As Festas – A Páscoa

As Festas – A Páscoa

Na véspera de Páscoa a caminhada pela floresta com o Vati, – papai – era obrigatória, quando, acompanhada pela minha irmã Elke e meu irmão Klaus, íamos colher “Moos”, musgo, ao longo do caminho. Essa planta tem a forma de delicado pinheirinho peludo, a qual, mais tarde, como botânica, pude identificar como sendo uma pteridófita do gênero Lycopodium, plantinha primitiva que cresce abundantemente em barrancos.

Passávamos assim toda uma manhã descobrindo as mais frescas e belas plantinhas. Com uma grande cesta repleta desse “musgo” voltávamos então triunfantes para confeccionar os ninhos para o “coelho”. Era uma tarefa demorada, mas divertida, essa de trançar pinheirinho com pinheirinho, sob o olhar atento do pai, até obter a forma ideal para a “postura” dos ovos coloridos. Os ninhos eram depois cuidadosamente escondidos no jardim, um para cada um, cada qual em seu território, para dessa forma assegurar a esperada visita do coelho na madrugada seguinte.

Era a grande e carinhosa mão do pai que punha então cedinho, cedinho, os ovos aqui e acolá, no ninho e entre flores e arbustos, antes mesmo que acordássemos.

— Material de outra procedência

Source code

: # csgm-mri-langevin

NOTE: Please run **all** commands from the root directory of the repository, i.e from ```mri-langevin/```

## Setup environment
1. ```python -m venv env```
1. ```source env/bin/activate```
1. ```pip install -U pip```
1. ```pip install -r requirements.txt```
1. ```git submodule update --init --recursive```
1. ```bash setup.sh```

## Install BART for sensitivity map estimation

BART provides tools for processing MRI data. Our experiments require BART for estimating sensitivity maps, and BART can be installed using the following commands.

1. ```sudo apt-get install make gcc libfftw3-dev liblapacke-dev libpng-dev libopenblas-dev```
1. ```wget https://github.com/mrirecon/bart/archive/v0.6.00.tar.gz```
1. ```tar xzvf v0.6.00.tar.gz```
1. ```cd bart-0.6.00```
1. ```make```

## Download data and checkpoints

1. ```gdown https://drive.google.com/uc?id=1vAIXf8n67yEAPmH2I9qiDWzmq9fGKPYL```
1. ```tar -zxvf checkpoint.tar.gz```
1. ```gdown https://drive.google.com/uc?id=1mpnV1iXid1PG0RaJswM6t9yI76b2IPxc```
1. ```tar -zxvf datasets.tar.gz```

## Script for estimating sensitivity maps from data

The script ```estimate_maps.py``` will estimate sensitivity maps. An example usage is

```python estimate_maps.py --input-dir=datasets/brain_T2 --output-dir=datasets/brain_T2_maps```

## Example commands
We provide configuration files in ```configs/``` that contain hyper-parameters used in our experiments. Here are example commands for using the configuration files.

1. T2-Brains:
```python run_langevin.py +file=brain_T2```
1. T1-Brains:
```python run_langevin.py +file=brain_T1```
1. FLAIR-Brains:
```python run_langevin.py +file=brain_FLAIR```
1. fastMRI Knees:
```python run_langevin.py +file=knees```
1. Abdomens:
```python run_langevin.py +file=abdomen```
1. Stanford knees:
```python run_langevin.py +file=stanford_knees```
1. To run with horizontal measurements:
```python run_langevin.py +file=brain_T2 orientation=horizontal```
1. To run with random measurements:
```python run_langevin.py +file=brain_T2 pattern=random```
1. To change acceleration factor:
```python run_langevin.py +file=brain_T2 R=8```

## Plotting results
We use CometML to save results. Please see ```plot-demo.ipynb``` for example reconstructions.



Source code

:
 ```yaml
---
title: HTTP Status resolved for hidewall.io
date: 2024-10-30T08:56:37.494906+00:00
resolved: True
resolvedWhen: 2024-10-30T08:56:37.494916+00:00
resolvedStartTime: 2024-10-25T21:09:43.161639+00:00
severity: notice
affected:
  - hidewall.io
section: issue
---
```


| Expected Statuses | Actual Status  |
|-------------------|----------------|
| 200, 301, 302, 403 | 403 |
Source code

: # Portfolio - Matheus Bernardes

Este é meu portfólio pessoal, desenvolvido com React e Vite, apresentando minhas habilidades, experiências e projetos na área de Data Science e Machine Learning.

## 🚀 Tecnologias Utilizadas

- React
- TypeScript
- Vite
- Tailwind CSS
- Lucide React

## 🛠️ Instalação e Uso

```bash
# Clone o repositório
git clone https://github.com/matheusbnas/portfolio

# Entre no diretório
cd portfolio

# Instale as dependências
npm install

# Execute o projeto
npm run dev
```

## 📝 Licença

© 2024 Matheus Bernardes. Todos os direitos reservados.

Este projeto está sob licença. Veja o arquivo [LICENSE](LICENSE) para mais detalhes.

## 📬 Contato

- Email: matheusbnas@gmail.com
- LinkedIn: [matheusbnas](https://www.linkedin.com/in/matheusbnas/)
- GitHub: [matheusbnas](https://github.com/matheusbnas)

Que festa procurar cada ovinho, colocá-los na cestinha até abarrotá-la, e então saborear pouco a pouco o tão sonhado gostinho da Páscoa. Mal sabíamos nós, que essa estratégica saída com o pai para a floresta permitia que a Mutti – mamãe – a verdadeira “coelha”,  pudesse preparar os ovos longe da nossa vista. As cascas de ovos eram reservadas já desde janeiro, pintadas com tinta óleo, e decoradas com desenhos de coelhos, flores, patinhos e, na véspera da Páscoa, recheados com amendoins-doces, balinhas e chocolates. Ovos cozidos e coloridos com tintas vindas especialmente da Alemanha eram presença obrigatória à mesa do café especialmente decorada para a ocasião. Era muito trabalho, feito por mamãe com muito capricho, às escondidas, principalmente à noite ou quando estávamos na escola.

Achados todos os ovos (por vezes mais tarde os cachorros se encarregavam de encontrar algum ovo excessivamente bem escondido) íamos à mesa tomar um lauto e divertido café. Tradicionalmente cada um comia seu ovo colorido, quebrado com sonoras batidas na testa. Que sabor tinha aquele ovo! Totalmente diferente daquele ovo cozido do dia a dia. É verdade! Era incomparável! Teria sofrido uma transmutação de sabor? Teria a “renovação”, o verdadeiro espírito da Páscoa incorporado um néctar divino àquela célula gigante preparada com tanto amor? Quem sabe!

O fato é que em um daqueles anos comi oito ovos na manhã da Páscoa. Três em casa, três em casa do Opa Max, avô paterno, para onde íamos logo que encerrado o café, e mais dois na casa da Oma Müller, avó materna, nosso último compromisso pascoal. E, pasmem, todos aqueles ovos, aparentemente tão pesados para a digestão, não me fizeram nenhum mal. Ovos abençoados pela Páscoa da minha infância!